Al Baker accused US airlines of “bullying tactics,” providing “crap” service and being unwilling to compete directly. The feisty comments made at a news conference and later in interviews thrust Al Baker again to the forefront of a spat between US airlines and three rapidly expanding state- owned Gulf carriers — Qatar Airways, Emirates and Etihad Airways.

Al Baker declined in an interview to say how he addressed the charges during talks on Wednesday with US officials to lobby for maintaining the Open Skies agreement. He is the last of the three Gulf airline CEOs to meet with officials in Washington.

The CEOs of US-based Delta Air Lines, United Continental and American Airlines say the Gulf carriers have relied on government subsidies totalling $42 billion to compete unfairly, offering cheap connections via their hubs to snatch international traffic.
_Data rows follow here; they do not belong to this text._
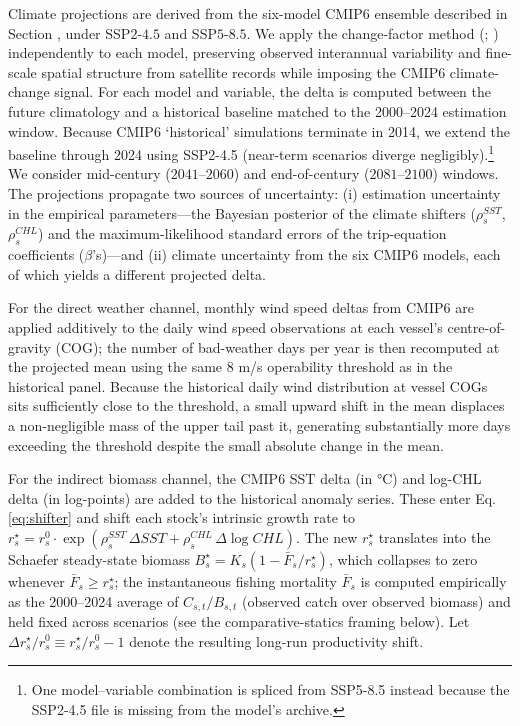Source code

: \documentclass[
  11pt,
]{article}
\begin{document}
Climate projections are derived from the six-model CMIP6 ensemble described in Section \emph{}, under SSP\(2\)-\(4.5\) and SSP\(5\)-\(8.5\). We apply the change-factor method (; ) independently to each model, preserving observed interannual variability and fine-scale spatial structure from satellite records while imposing the CMIP6 climate-change signal. For each model and variable, the delta is computed between the future climatology and a historical baseline matched to the 2000--2024 estimation window. Because CMIP6 `historical' simulations terminate in 2014, we extend the baseline through 2024 using SSP2-4.5 (near-term scenarios diverge negligibly).\footnote{One model--variable combination is spliced from SSP5-8.5 instead because the SSP2-4.5 file is missing from the model's archive.} We consider mid-century (\(2041\)--\(2060\)) and end-of-century (\(2081\)--\(2100\)) windows. The projections propagate two sources of uncertainty: (i) estimation uncertainty in the empirical parameters---the Bayesian posterior of the climate shifters (\(\rho_s^{SST}\), \(\rho_s^{CHL}\)) and the maximum-likelihood standard errors of the trip-equation coefficients (\(\beta\)'s)---and (ii) climate uncertainty from the six CMIP6 models, each of which yields a different projected delta.

For the direct weather channel, monthly wind speed deltas from CMIP6 are applied additively to the daily wind speed observations at each vessel's centre-of-gravity (COG); the number of bad-weather days per year is then recomputed at the projected mean using the same \(8\) m/s operability threshold as in the historical panel. Because the historical daily wind distribution at vessel COGs sits sufficiently close to the threshold, a small upward shift in the mean displaces a non-negligible mass of the upper tail past it, generating substantially more days exceeding the threshold despite the small absolute change in the mean.

For the indirect biomass channel, the CMIP6 SST delta (in °C) and log-CHL delta (in log-points) are added to the historical anomaly series. These enter Eq. \eqref{eq:shifter} and shift each stock's intrinsic growth rate to \(r_s^{\star} = r_s^{0} \cdot \exp(\rho_s^{SST}\, \Delta SST + \rho_s^{CHL}\, \Delta \log CHL)\). The new \(r_s^{\star}\) translates into the Schaefer steady-state biomass \(B_s^{\star} = K_s(1 - \bar{F}_s/r_s^{\star})\), which collapses to zero whenever \(\bar{F}_s \geq r_s^{\star}\); the instantaneous fishing mortality \(\bar{F}_s\) is computed empirically as the 2000--2024 average of \(C_{s,t}/B_{s,t}\) (observed catch over observed biomass) and held fixed across scenarios (see the comparative-statics framing below). Let \(\Delta r_s^{\star}/r_s^{0} \equiv r_s^{\star}/r_s^{0} - 1\) denote the resulting long-run productivity shift.
\end{document}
The US airlines have asked the Obama administration to keep the Gulf carriers from adding flights into the US pending a review of the Open Skies air treaties among the nations. They are set to reiterate their demands on Friday at a news event in Washington.

“The big three cannot back their claim of harm,” said Al Baker, referring to the major US airlines that brought the accusations to the US government. “They cannot in any way prove that there is any harm coming to them.”

He said US domestic airlines’ routes barely overlap with the Middle East and Asia routes of the Gulf-based carriers.

Al Baker said reopening treaties governing access to US airports by foreign carriers was a “Pandora’s box” because so many nations subsidise airlines or airports. He said it may also harm US companies that sell Qatar equipment or benefit from tourism.

Delta, American and United Airlines all benefited by shedding debt through Chapter 11 reorganisations and received subsidies after the Sept. 11 terrorist attacks, Al Baker said. If they’re falling behind the Gulf carriers competitively, it’s because their on-board service falls short of the cabin luxuries touted by Qatar and its peers, he said.

“They’re trying to hide behind the allegations that they are making against us for their failure to provide to their passenger the high standards of in-flight products,” Al Baker said.

He scoffed at the notion that the airlines should lay bare its financial information to prove it isn’t getting unfair subsidies, saying US carriers have already uncovered all the financial documents it needs in public filings in other countries.